HL7 / kindling

FHIR Publisher
Other
4 stars 11 forks source link

Switch remaining R5 Turtle RDF generation to TurtleParser implementation #148

Open tmprd opened 1 year ago

tmprd commented 1 year ago

Fixes these issues and also missing type annotations on profiles (ex. https://www.hl7.org/fhir/actordefinition.profile.ttl.html)

This simply switches some of the example generators to the R5+ TurtleParser instead of the RdfParser used before R5.

dbooth-boston commented 8 months ago

@tmprd could you please update this to the latest base branch, and then let's see if we can get @grahamegrieve 's attention to merge it into main.

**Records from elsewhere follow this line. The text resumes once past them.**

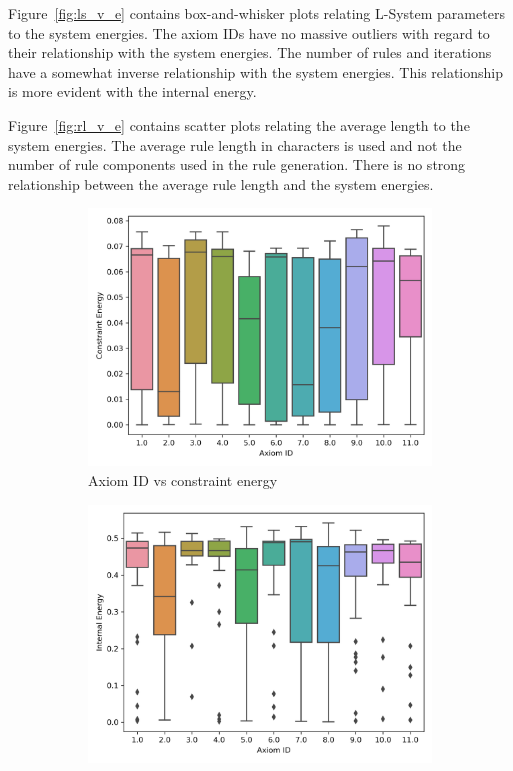 Figure~\ref{fig:ls_v_e} contains box-and-whisker plots relating L-System parameters to the system energies. The axiom IDs have no massive outliers with regard to their relationship with the system energies. The number of rules and iterations have a somewhat inverse relationship with the system energies. This relationship is more evident with the internal energy.

Figure~\ref{fig:rl_v_e} contains scatter plots relating the average length to the system energies. The average rule length in characters is used and not the number of rule components used in the rule generation. There is no strong relationship between the average rule length and the system energies.

\begin{figure}[H]
	\centering
	\begin{subfigure}[t]{0.45\textwidth}
		\centering
		\includegraphics[width=\textwidth]{aid_vs_ce.png}
		\caption{Axiom ID vs constraint energy}
	\end{subfigure}
	\hfill
	\begin{subfigure}[t]{0.45\textwidth}
		\centering
		\includegraphics[width=\textwidth]{aid_vs_ie.png}

\end{subfigure}
\end{figure}
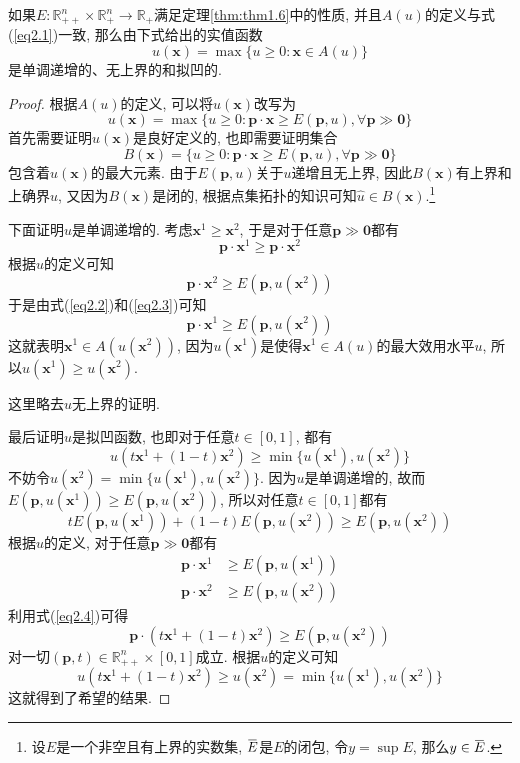 \documentclass[cn, 12pt, math=mtpro2, bibstyle=apa, blue]{elegantbook}
\newcommand{\R}{\mathbb{R}}
\newcommand{\p}{\mathbf{p}}
\newcommand{\x}{\mathbf{x}}
\newcommand{\overbar}[1]{\mkern 1.5mu\overline{\mkern-1.5mu#1\mkern-1.5mu}\mkern 1.5mu}
\begin{document}
\begin{theorem}\label{thm:thm2.1}
  如果$E:\R_{++}^n\times\R_+^n\to\R_+$满足定理\ref{thm:thm1.6}中的性质, 并且$A(u)$的定义与式(\ref{eq2.1})一致, 那么由下式给出的实值函数
  \begin{equation}\label{eq2.5}
    u(\x)=\max\{u\ge0: \x\in A(u)\}
  \end{equation}
  是单调递增的、无上界的和拟凹的.
\end{theorem}
\begin{proof}
  根据$A(u)$的定义, 可以将$u(\x)$改写为
  \begin{equation}\label{eq2.9}
    u(\x)=\max\{u\ge0: \p\cdot\x\geq E(\p,u),\forall \p\gg\mathbf{0}\}
  \end{equation}
  首先需要证明$u(\x)$是良好定义的, 也即需要证明集合
  $$B(\x)=\{u\ge0: \p\cdot\x\geq E(\p,u),\forall \p\gg\mathbf{0}\}$$
  包含着$u(\x)$的最大元素. 由于$E(\p,u)$关于$u$递增且无上界, 因此$B(\x)$有上界和上确界$\hat{u}$, 又因为$B(\x)$是闭的, 根据点集拓扑的知识可知$\hat{u}\in B(\x)$.\footnote{设$E$是一个非空且有上界的实数集, $\overbar{E}$是$E$的闭包, 令$y=\sup E$, 那么$y\in\overbar{E}$.}

  下面证明$u$是单调递增的. 考虑$\x^1\ge\x^2$, 于是对于任意$\p\gg\mathbf{0}$都有
  \begin{equation}\label{eq2.2}
    \p\cdot\x^1\ge\p\cdot\x^2
  \end{equation}
  根据$u$的定义可知
  \begin{equation}\label{eq2.3}
    \p\cdot\x^2\geq E(\p,u(\x^2))
  \end{equation}
  于是由式(\ref{eq2.2})和(\ref{eq2.3})可知
  $$\p\cdot\x^1\geq E(\p,u(\x^2))$$
  这就表明$\x^1\in A(u(\x^2))$, 因为$u(\x^1)$是使得$\x^1\in A(u)$的最大效用水平$u$, 所以$u(\x^1)\ge u(\x^2)$.

  这里略去$u$无上界的证明.

  最后证明$u$是拟凹函数, 也即对于任意$t\in[0,1]$, 都有
  $$u(t\x^1+(1-t)\x^2)\geq \min\{u(\x^1), u(\x^2)\}$$
  不妨令$u(\x^2)=\min\{u(\x^1), u(\x^2)\}$. 因为$u$是单调递增的, 故而$E(\p,u(\x^1))\geq E(\p,u(\x^2))$, 所以对任意$t\in[0,1]$都有
  \begin{equation}\label{eq2.4}
    tE(\p,u(\x^1))+(1-t)E(\p,u(\x^2))\geq E(\p,u(\x^2))
  \end{equation}
  根据$u$的定义, 对于任意$\p\gg\mathbf{0}$都有
  \begin{align*}
  \p\cdot\x^1&\geq E(\p,u(\x^1)) \\
  \p\cdot\x^2&\geq E(\p,u(\x^2))
  \end{align*}
  利用式(\ref{eq2.4})可得
  $$\p\cdot(t\x^1+(1-t)\x^2)\geq E(\p,u(\x^2))$$
  对一切$(\p,t)\in\R_{++}^n\times [0,1]$成立. 根据$u$的定义可知
  $$u(t\x^1+(1-t)\x^2)\geq u(\x^2)=\min\{u(\x^1),u(\x^2)\}$$
  这就得到了希望的结果.
\end{proof}
\end{document}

markiantorno commented 8 months ago

If you update to the latest so we can merge without conflicts, I will assist in getting this through the pipeline. @balhoff

@dotasek fyi

tmprd commented 7 months ago

It looks like this is no longer producing this file: baseFileName + ".ttl"

It does look like the parser has been switched, but was it intended to still output that file?

Thanks for your review @dotasek Expanding the changes shows where this file is produced now: https://github.com/HL7/kindling/pull/148/files#diff-0b45ecac1a10eb5075600a7cb0da87b7531c1c2795f7d2519db5a50e1d440a42R4495-R4506

I double checked the turtle files that were generated from this, and it only outputs files for R5. Is that expected? That is what I intended. It's not clear to me how different versions of FHIR are published as part of this process, and whether its possible to update older versions from this code.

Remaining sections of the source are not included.